L’adage est resté dans toutes les mémoires : « Avant Saint-Servais, point d’été, après Saint-Servais, plus de gelée. » Pendant des siècles, agriculteurs et jardiniers ont attendu le 13 mai pour sortir en pleine terre leurs plants les plus fragiles.
Petit détail historique méconnu : en 1582, le pape Grégoire XIII a réformé le calendrier en supprimant dix jours du cycle solaire.
Résultat : les dates médiévales des Saints de Glace, calées sur des observations climatiques bien réelles, correspondraient aujourd’hui à une période située plutôt entre le 21 et le 23 mai. Ce glissement de calendrier explique en partie pourquoi les gelées ne tombent pas toujours pile le 11, 12 ou 13 mai.
Autre point d’histoire : en 1960, l’Église catholique a retiré ces trois saints du calendrier officiel, remplacés par sainte Estelle, saint Achille et sainte Rolande. Mais dans les jardins, la tradition a survécu, bien ancrée dans la mémoire collective.
Mythe ou réalité ? Ce que dit vraiment la science météorologique
Soyons honnêtes : les données scientifiques nuancent sérieusement la croyance populaire des Saints de Glace, sans pour autant la réfuter complètement. Voici ce que disent les organismes météorologiques.

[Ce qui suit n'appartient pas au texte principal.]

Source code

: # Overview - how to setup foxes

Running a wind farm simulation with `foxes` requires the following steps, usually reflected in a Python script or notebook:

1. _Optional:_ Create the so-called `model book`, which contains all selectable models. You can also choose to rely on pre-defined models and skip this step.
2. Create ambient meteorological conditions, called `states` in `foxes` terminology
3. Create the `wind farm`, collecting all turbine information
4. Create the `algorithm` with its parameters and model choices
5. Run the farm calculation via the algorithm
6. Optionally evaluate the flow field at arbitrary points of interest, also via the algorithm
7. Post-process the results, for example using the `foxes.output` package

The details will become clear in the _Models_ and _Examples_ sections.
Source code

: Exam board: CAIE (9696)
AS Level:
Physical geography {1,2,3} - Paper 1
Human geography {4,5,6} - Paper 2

Le risque de gel en mai est réel, mais pas concentré sur ces trois jours
Météo France l’établit clairement : deux années sur trois, la dernière gelée survient après le 13 mai. Le risque est donc présent tout au long de la première quinzaine du mois, voire jusqu’à fin mai dans les zones montagneuses, les cuvettes froides et les régions septentrionales.

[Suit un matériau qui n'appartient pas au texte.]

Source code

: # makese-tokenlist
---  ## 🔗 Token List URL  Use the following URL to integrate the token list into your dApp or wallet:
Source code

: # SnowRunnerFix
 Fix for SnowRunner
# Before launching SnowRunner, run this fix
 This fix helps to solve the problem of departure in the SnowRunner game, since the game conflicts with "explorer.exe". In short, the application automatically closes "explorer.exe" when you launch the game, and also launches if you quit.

Les statistiques ne montrent pas de pic de gel statistiquement plus élevé précisément les 11, 12 et 13 mai par rapport aux autres jours de mai. Sur ce point strictement calendaire, la tradition est donc prise en défaut. Mais attention à ne pas jeter le bébé avec l’eau du bain !
Le dérèglement climatique rebat les cartes
C’est là que la situation se complique. Le réchauffement climatique entraîne des hivers plus doux qui réveillent la végétation plus tôt. Résultat : vos jeunes plants se trouvent en pleine phase de croissance au moment précis où des descentes d’air polaire peuvent encore frapper, parfois jusqu’à fin mai. La plante est plus vulnérable, pas moins.

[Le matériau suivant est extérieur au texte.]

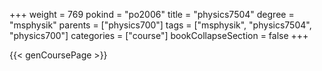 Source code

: +++
weight = 769
pokind = "po2006"
title = "physics7504"
degree = "msphysik"
parents = ["physics700"]
tags = ["msphysik", "physics7504", "physics700"]
categories = ["course"]
bookCollapseSection = false
+++

{{< genCoursePage >}}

On peut ainsi passer deux ou trois années consécutives sans gelée en mai, puis vivre une année catastrophique — comme ce fut le cas en 2010, qui fut fatale pour de nombreux potagers en France. L’instabilité thermique du printemps ne disparaît pas, elle se déplace et devient moins prévisible.
Le rôle du microclimat : votre jardin est unique
Une des leçons les plus utiles à tirer de cette tradition, c’est que deux jardins distants de cinq kilomètres seulement peuvent connaître des nuits de printemps très différentes. Tout dépend de l’exposition, du relief, de la proximité d’une masse d’eau ou d’une forêt, et de la nature du sol.
Un potager installé dans une cuvette sera systématiquement plus froid qu’un jardin en versant exposé au sud. Un jardin entouré de murs en pierre emmagasine la chaleur de la journée et protège naturellement contre les gelées nocturnes. Apprendre à lire son propre jardin est bien plus fiable que de se fier à une date fixe.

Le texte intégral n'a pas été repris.